═════ TASK MATERIAL

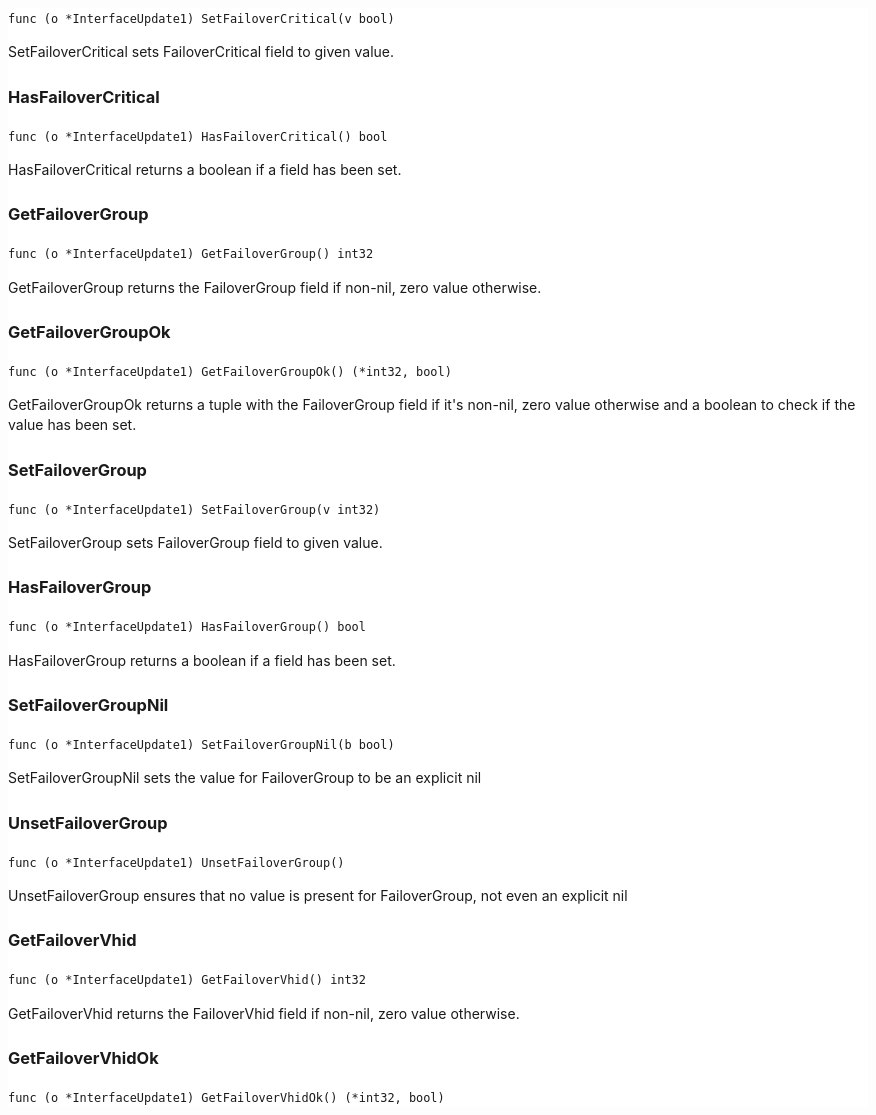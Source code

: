 `func (o *InterfaceUpdate1) SetFailoverCritical(v bool)`

SetFailoverCritical sets FailoverCritical field to given value.

### HasFailoverCritical

`func (o *InterfaceUpdate1) HasFailoverCritical() bool`

HasFailoverCritical returns a boolean if a field has been set.

### GetFailoverGroup

`func (o *InterfaceUpdate1) GetFailoverGroup() int32`

GetFailoverGroup returns the FailoverGroup field if non-nil, zero value otherwise.

### GetFailoverGroupOk

`func (o *InterfaceUpdate1) GetFailoverGroupOk() (*int32, bool)`

GetFailoverGroupOk returns a tuple with the FailoverGroup field if it's non-nil, zero value otherwise
and a boolean to check if the value has been set.

### SetFailoverGroup

`func (o *InterfaceUpdate1) SetFailoverGroup(v int32)`

SetFailoverGroup sets FailoverGroup field to given value.

### HasFailoverGroup

`func (o *InterfaceUpdate1) HasFailoverGroup() bool`

HasFailoverGroup returns a boolean if a field has been set.

### SetFailoverGroupNil

`func (o *InterfaceUpdate1) SetFailoverGroupNil(b bool)`

 SetFailoverGroupNil sets the value for FailoverGroup to be an explicit nil

### UnsetFailoverGroup
`func (o *InterfaceUpdate1) UnsetFailoverGroup()`

UnsetFailoverGroup ensures that no value is present for FailoverGroup, not even an explicit nil
### GetFailoverVhid

`func (o *InterfaceUpdate1) GetFailoverVhid() int32`

GetFailoverVhid returns the FailoverVhid field if non-nil, zero value otherwise.

### GetFailoverVhidOk

`func (o *InterfaceUpdate1) GetFailoverVhidOk() (*int32, bool)`
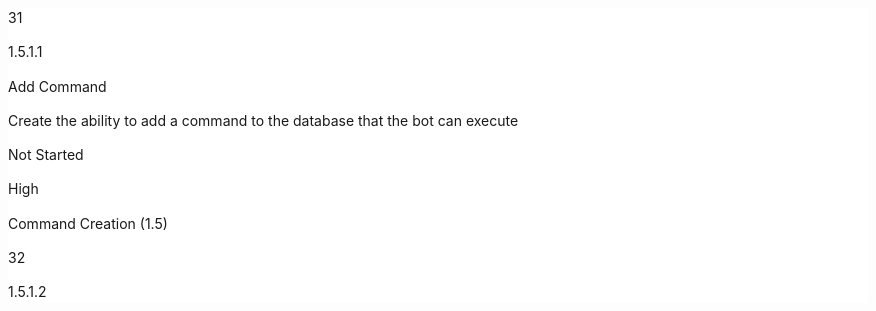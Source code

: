 </tr>

<tr class="c0">

<td class="c13" colspan="1" rowspan="1">

<span class="c6">31</span>

</td>

<td class="c3" colspan="1" rowspan="1">

<span class="c6">1.5.1.1</span>

</td>

<td class="c3" colspan="1" rowspan="1">

<span class="c6">Add Command</span>

</td>

<td class="c16" colspan="1" rowspan="1">

<span class="c6">Create the ability to add a command to the database that the bot can execute</span>

</td>

<td class="c2" colspan="1" rowspan="1">

<span class="c6">Not Started</span>

</td>

<td class="c3" colspan="1" rowspan="1">

<span class="c6">High</span>

</td>

<td class="c3" colspan="1" rowspan="1">

<span class="c6">Command Creation (1.5)</span>

</td>

</tr>

<tr class="c0">

<td class="c13" colspan="1" rowspan="1">

<span class="c6">32</span>

</td>

<td class="c3" colspan="1" rowspan="1">

<span class="c6">1.5.1.2</span>

</td>

<td class="c3" colspan="1" rowspan="1">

══════════

** WHAT TO DO **
Where the string "UnsetFailoverGroup" turns up in a line of the data above, copy that whole line.

** ANSWER TO THE EXERCISE **
### UnsetFailoverGroup
`func (o *InterfaceUpdate1) UnsetFailoverGroup()`
UnsetFailoverGroup ensures that no value is present for FailoverGroup, not even an explicit nil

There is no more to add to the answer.